Always an admirer of wolves, I like the name "Wolf Moon", but I am also fond of "Great Spirit Moon" and "Earth Renewal Moon".

Monday, January 01, 2018

On the First Day of the Year

Happy New Year, may all good things come to you.

May there be light and abundance in your life,
robust health and sweet contentment.
May there be adventures and laughter,
May there be magic, all kinds of it.

May you find joy in your creations.
May all your lessons be gentle.
May fulfillment grace your life.
May there be peace on your journey.

Remember, this world is a richer place
because you are in it.

Sunday, December 31, 2017

Sunday - Saying Yes to the World

Joanna Macy writes that until we can grieve for our planet we cannot love it—grieving is a sign of spiritual health. But it is not enough to weep for our lost landscapes; we have to put our hands in the earth to make ourselves whole again. Even a wounded world is feeding us. Even a wounded world holds us, giving us moments of wonder and joy. I choose joy over despair.
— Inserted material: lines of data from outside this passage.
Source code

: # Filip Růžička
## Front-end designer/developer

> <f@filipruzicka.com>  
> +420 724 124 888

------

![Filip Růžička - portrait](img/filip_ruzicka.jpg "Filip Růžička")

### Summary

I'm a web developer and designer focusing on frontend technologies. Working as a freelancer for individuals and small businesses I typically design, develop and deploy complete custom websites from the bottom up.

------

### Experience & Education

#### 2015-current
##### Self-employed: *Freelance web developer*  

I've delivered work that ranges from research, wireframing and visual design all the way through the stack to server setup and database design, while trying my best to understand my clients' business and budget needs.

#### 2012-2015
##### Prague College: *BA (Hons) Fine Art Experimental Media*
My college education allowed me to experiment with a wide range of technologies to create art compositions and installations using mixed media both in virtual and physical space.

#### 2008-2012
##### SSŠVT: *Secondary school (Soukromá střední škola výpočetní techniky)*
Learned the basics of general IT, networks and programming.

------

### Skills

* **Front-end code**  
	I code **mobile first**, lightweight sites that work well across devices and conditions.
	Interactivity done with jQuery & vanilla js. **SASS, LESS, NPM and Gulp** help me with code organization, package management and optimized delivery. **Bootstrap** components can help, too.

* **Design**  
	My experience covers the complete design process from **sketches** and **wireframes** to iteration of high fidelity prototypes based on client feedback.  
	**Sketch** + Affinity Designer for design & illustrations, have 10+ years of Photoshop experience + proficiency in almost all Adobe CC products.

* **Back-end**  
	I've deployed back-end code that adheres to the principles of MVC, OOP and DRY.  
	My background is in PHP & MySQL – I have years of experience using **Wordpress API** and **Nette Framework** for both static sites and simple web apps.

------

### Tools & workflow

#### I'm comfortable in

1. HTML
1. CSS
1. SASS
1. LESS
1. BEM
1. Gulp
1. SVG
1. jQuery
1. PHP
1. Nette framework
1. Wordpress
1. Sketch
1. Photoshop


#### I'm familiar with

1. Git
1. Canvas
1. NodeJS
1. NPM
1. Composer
Robin Wall Kimmerer, Braiding Sweetgrass: Indigenous Wisdom, Scientific Knowledge, and the Teachings of Plants

Saturday, December 30, 2017

Friday, December 29, 2017

Friday Ramble - Last of the Year

It seems right to start the last ramble of the year with sunlight falling across a bend in the Clyde river in the Lanark Highlands. The river is a meandering "old age" tributary, and she curves through woodlands, valleys and farm fields, carving deep channels and loving every turn along the way. A wild spirit, a veritable crone among waterways, she resists freezing, crooning and muttering and grumbling on her journey south to merge with the Mississippi in Bathurst township.
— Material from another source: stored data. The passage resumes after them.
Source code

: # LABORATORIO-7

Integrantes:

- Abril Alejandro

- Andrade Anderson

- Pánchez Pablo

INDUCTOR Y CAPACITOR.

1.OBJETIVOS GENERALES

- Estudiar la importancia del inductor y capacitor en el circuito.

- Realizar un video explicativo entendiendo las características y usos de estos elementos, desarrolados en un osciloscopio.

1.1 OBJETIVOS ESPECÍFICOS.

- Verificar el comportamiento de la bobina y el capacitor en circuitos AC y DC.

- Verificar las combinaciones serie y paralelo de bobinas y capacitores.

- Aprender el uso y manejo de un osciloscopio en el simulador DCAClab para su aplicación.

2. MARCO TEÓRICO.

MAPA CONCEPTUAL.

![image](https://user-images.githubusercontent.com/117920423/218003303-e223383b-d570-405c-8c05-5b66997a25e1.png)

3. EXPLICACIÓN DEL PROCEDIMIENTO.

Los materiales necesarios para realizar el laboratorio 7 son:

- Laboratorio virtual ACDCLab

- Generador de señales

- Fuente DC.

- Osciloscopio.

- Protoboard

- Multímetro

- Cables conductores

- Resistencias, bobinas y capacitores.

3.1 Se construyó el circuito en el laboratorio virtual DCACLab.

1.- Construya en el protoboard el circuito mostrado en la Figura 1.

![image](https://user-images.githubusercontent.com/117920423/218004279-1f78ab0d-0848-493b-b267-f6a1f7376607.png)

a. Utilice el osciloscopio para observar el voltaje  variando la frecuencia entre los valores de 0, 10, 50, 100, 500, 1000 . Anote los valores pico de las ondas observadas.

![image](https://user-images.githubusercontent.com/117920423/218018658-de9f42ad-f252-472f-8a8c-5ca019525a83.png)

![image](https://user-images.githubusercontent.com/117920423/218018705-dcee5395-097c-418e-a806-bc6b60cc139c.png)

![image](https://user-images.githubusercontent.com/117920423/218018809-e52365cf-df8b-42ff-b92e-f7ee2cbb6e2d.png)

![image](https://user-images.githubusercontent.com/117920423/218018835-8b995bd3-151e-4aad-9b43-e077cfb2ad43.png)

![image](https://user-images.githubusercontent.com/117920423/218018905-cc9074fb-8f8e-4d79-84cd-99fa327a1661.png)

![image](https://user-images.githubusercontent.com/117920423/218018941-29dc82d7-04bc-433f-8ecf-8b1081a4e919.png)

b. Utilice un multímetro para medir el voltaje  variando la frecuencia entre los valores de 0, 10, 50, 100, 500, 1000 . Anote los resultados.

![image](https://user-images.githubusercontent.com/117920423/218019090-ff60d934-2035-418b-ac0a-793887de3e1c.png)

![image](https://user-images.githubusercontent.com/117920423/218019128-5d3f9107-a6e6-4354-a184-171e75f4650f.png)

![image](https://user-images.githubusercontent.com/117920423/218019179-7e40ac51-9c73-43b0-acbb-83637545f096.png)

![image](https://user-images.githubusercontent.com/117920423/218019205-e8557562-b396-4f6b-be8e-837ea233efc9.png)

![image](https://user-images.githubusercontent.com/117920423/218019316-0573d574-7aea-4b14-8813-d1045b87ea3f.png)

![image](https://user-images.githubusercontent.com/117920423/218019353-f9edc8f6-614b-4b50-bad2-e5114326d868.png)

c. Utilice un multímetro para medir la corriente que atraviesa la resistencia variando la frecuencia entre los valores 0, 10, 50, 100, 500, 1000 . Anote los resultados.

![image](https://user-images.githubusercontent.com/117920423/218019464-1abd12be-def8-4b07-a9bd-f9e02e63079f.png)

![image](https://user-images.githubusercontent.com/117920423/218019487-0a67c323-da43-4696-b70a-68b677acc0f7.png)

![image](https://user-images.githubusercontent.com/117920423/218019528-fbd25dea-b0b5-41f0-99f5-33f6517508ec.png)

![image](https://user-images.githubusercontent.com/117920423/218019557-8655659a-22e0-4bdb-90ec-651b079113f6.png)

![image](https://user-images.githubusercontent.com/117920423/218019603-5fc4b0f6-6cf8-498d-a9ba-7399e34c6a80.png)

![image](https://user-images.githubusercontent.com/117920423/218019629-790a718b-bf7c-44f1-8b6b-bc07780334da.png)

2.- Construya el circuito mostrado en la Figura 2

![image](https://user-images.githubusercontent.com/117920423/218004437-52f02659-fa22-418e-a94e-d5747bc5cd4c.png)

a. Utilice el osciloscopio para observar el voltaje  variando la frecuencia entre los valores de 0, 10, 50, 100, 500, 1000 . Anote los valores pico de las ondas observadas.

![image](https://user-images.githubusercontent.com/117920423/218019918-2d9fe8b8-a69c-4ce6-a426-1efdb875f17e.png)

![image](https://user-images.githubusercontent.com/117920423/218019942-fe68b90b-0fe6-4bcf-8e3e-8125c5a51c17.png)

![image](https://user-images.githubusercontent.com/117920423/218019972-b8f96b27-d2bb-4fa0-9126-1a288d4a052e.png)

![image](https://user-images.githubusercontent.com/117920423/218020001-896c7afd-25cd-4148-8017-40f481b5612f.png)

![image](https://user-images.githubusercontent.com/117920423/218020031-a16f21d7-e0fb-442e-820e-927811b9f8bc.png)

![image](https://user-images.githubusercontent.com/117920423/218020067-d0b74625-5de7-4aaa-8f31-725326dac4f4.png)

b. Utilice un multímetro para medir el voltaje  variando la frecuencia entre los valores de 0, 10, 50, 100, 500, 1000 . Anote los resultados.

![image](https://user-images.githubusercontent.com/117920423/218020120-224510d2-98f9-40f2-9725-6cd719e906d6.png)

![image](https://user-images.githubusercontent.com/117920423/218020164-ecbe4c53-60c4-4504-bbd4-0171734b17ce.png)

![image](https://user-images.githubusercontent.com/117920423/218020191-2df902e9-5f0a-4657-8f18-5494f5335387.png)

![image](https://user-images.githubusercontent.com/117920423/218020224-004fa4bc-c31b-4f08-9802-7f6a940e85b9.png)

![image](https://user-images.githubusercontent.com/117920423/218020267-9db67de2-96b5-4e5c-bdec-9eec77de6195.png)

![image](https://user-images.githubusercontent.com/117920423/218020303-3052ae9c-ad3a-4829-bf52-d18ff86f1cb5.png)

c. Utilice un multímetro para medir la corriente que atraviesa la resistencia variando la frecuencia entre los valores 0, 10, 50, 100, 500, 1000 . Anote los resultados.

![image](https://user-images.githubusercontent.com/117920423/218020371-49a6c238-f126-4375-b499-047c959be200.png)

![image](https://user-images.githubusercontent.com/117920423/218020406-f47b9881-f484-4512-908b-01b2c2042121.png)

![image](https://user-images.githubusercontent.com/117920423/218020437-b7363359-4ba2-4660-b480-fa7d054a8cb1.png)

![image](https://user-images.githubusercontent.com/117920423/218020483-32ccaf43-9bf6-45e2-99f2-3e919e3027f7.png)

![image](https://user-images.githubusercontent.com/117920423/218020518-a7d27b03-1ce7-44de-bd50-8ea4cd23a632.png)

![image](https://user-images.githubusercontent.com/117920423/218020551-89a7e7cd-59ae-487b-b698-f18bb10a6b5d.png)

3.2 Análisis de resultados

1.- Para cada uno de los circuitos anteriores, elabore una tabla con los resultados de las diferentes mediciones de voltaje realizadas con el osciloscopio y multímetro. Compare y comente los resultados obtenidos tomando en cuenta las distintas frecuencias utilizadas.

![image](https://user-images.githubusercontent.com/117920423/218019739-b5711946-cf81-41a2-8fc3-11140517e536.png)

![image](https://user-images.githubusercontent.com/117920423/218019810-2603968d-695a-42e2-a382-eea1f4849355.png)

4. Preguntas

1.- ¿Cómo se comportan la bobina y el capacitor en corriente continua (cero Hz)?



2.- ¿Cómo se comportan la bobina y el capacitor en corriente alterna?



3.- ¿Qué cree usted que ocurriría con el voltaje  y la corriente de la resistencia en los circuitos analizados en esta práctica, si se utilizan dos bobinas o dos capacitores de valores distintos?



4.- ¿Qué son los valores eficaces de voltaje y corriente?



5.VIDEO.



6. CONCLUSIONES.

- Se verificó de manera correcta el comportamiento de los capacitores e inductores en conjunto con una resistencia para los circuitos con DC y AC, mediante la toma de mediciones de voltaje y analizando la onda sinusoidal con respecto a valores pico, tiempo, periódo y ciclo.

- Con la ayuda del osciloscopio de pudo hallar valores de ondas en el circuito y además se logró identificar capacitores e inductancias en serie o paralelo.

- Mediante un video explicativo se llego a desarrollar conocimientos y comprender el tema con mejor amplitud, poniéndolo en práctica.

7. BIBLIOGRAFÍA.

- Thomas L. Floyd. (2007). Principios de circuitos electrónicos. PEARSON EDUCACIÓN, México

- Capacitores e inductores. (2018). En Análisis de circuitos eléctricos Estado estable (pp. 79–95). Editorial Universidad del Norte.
In winter, I find a sheltered perch on the bank and listen to the river as she sings underneath the ice.  Sometimes, she seems to be performing a duet with the wind, and there's a kind of Zen counterpoint at work, two unbridled entities utterly independent in their contours and rhythm, but meticulously interwoven and seamless in their harmonies.  Putting all notions of complex orchestration and conventional choreography aside, there's lovely music in the air on icy winter days. The sound of moving water has always been a leitmotif for me, and I often think that my existence can be measured in rivers, currents and intermittent streams rather than cocktails, jewelry, pairs of shoes and coffee spoons.

This is the right place to stand on the trailing edge of the calendar year. In springtime, I watched as willows on the farther shore leafed out and turned silvery green, then looked on a few weeks later as the river overflowed her banks and asserted her claim to the fertile fields on both sides.  In summer, I counted bales of hay and captured images of deer and wild turkeys feeding at dusk.  In autumn, I watched the sun go down over the same willows, so golden of leaf and limb that they seemed to be made of spun out of sunlight.  In the now, snow frosts every tree and branch, and the light shining through them dazzles my eyes.
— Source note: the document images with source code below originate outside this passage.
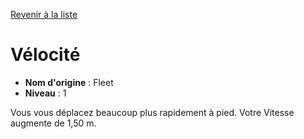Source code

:[Revenir à la liste](..)

# Vélocité

 * **Nom d'origine** : Fleet
 * **Niveau** : 1


<p>Vous vous déplacez beaucoup plus rapidement à pied. Votre Vitesse augmente de 1,50 m.</p>
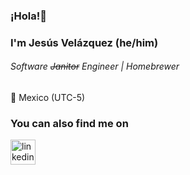 ### ¡Hola!👋

### I'm Jesús Velázquez (he/him)

###### _Software ~~Janitor~~ Engineer | Homebrewer_

:round_pushpin: Mexico (UTC-5)

### You can also find me on

[<img src='https://cdn.jsdelivr.net/npm/simple-icons@3.0.1/icons/linkedin.svg' alt='linkedin' height='40'>](https://www.linkedin.com/in/jesusavelazquez)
This is where I came with Spencer to collect my thoughts when my husband (now in remission) was diagnosed with cancer some time ago, then after my own diagnosis last year.  It is where I came to replenish the energies and inner directives needed to get through big life stuff like chemo and radiation. It is where I came when my beloved friend Penny passed away last February, again when we put Spencer to sleep in June after osteosarcoma rampaged through his dear little metabolism like wildfire. Sometimes, we think we are unraveling, but the Clyde always works her magic, and she knits us back together again. With Himself and Spencer's baby brother Beau and the river on my side, I will get through.

Thank you for coming along on Friday rambles this year. May we share many more rambles in the shiny new year that is waiting for us around the bend.